• WHAT NEEDS TO BE DONE: The string "documentclass" appears in some lines of the entries that follow; copy each such line.

• EXERCISE MATERIAL:
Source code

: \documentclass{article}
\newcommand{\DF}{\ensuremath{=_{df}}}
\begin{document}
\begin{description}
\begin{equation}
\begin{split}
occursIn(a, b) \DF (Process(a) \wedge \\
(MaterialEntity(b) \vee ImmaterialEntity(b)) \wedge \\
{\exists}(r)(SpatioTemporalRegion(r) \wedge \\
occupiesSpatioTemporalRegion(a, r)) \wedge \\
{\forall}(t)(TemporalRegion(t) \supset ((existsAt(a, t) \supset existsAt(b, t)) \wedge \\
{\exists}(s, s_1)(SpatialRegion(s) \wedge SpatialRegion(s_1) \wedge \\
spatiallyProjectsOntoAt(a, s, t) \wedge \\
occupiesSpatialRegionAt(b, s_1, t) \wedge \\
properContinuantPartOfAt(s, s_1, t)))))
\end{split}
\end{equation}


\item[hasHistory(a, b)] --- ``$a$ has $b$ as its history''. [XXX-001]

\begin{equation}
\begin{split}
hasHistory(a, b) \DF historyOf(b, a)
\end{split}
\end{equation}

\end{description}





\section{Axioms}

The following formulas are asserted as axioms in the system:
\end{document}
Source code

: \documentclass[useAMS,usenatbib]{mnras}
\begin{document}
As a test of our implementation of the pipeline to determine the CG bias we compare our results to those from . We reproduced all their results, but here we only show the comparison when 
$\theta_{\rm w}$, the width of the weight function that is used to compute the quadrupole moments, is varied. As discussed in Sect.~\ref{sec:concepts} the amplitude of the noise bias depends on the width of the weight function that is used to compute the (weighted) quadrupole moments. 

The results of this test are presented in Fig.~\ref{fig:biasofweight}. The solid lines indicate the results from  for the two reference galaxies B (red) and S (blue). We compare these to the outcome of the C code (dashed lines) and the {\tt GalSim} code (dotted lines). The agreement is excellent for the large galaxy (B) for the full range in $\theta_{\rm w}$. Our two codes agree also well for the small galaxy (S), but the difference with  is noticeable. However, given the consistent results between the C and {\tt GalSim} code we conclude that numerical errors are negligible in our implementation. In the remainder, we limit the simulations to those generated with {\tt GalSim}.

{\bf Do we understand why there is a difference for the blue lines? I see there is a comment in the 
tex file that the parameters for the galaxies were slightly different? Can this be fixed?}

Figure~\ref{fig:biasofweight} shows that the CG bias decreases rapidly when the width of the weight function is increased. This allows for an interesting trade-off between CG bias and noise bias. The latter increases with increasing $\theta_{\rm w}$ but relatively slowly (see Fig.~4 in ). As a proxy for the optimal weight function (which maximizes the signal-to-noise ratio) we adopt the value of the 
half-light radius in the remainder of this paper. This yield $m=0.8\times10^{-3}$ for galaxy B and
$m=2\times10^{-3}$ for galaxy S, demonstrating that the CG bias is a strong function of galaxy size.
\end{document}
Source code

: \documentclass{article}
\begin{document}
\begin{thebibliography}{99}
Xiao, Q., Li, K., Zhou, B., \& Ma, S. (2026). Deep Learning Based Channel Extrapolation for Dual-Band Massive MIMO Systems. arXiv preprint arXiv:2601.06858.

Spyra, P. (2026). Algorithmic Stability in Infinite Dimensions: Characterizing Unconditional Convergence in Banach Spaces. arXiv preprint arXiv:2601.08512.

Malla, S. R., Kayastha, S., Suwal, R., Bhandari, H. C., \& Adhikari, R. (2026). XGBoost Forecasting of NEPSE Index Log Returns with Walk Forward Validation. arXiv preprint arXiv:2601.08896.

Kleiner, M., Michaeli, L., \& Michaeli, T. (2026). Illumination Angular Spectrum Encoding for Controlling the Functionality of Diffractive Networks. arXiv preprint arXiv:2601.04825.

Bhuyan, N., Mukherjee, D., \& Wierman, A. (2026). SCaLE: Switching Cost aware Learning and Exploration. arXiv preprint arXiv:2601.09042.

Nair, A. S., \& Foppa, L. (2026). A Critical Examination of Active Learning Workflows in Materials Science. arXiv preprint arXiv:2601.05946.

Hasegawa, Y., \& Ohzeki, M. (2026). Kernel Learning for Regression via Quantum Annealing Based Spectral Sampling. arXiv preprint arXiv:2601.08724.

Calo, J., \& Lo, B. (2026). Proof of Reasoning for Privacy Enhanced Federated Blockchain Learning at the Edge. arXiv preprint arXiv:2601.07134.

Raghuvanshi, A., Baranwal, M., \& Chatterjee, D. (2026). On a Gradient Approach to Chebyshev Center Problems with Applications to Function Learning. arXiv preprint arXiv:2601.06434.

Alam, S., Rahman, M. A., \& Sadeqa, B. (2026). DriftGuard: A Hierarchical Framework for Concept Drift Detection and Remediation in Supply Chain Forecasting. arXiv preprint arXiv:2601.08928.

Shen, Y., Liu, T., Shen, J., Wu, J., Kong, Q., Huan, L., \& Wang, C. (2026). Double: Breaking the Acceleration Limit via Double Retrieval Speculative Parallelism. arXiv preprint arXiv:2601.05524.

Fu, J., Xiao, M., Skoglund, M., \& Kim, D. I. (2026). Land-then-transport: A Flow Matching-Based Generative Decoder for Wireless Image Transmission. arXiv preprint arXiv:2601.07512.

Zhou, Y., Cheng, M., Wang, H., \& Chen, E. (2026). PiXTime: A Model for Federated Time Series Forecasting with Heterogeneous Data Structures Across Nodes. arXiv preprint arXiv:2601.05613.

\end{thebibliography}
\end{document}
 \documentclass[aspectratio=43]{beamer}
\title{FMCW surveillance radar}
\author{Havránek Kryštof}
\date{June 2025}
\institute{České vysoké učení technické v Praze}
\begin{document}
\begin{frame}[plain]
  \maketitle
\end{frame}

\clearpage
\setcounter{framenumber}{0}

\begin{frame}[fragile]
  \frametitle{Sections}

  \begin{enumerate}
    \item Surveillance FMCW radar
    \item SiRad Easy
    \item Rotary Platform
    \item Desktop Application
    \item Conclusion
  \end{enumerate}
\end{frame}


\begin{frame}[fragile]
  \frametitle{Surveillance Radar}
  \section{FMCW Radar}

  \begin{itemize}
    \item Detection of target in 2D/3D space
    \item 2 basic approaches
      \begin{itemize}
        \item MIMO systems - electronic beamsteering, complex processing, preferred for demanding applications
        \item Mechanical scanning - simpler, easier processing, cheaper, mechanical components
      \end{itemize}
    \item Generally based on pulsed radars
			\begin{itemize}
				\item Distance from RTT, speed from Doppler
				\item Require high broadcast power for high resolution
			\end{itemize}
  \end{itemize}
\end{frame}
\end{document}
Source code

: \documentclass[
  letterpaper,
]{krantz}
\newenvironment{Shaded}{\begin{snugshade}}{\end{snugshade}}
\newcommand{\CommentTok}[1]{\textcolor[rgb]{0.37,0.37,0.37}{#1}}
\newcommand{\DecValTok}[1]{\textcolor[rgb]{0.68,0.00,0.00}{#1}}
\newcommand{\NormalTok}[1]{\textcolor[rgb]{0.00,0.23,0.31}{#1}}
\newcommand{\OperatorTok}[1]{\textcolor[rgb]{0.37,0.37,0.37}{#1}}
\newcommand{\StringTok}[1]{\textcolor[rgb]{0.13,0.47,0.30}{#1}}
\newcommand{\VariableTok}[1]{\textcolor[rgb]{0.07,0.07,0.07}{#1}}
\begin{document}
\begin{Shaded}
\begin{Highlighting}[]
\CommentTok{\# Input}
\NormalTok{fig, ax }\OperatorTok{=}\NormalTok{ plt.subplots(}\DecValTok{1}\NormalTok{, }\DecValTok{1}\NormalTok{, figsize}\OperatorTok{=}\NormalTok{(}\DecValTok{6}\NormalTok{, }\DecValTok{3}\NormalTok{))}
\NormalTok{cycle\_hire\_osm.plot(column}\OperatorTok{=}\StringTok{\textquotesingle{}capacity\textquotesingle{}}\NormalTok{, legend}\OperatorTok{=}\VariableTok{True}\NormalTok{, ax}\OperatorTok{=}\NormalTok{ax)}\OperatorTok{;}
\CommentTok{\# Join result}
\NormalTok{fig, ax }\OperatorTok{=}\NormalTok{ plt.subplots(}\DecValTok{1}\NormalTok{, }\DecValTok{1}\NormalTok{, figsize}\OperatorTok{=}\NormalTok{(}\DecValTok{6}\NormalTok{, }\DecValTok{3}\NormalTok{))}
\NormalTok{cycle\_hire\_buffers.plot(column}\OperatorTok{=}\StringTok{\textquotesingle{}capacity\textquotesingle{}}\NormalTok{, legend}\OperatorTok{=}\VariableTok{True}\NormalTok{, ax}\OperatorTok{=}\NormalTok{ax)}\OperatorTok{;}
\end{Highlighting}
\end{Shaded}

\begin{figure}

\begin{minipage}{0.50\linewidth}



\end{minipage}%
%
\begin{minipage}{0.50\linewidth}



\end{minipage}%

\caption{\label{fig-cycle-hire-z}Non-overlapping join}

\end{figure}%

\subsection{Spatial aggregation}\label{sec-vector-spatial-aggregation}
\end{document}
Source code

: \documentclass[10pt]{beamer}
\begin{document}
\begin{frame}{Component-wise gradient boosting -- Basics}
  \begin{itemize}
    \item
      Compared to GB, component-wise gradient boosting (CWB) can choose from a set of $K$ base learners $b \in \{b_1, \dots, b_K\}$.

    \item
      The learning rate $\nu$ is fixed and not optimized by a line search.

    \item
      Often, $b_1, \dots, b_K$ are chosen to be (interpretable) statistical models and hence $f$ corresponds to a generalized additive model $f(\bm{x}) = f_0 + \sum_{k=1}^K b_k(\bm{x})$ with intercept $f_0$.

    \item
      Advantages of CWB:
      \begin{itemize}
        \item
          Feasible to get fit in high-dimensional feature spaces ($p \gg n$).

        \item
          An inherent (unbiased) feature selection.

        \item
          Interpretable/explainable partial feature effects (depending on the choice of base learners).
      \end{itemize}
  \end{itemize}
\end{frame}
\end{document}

• WRITTEN ANSWER:
: \documentclass{article}
: \documentclass[useAMS,usenatbib]{mnras}
: \documentclass{article}
 \documentclass[aspectratio=43]{beamer}
: \documentclass[
: \documentclass[10pt]{beamer}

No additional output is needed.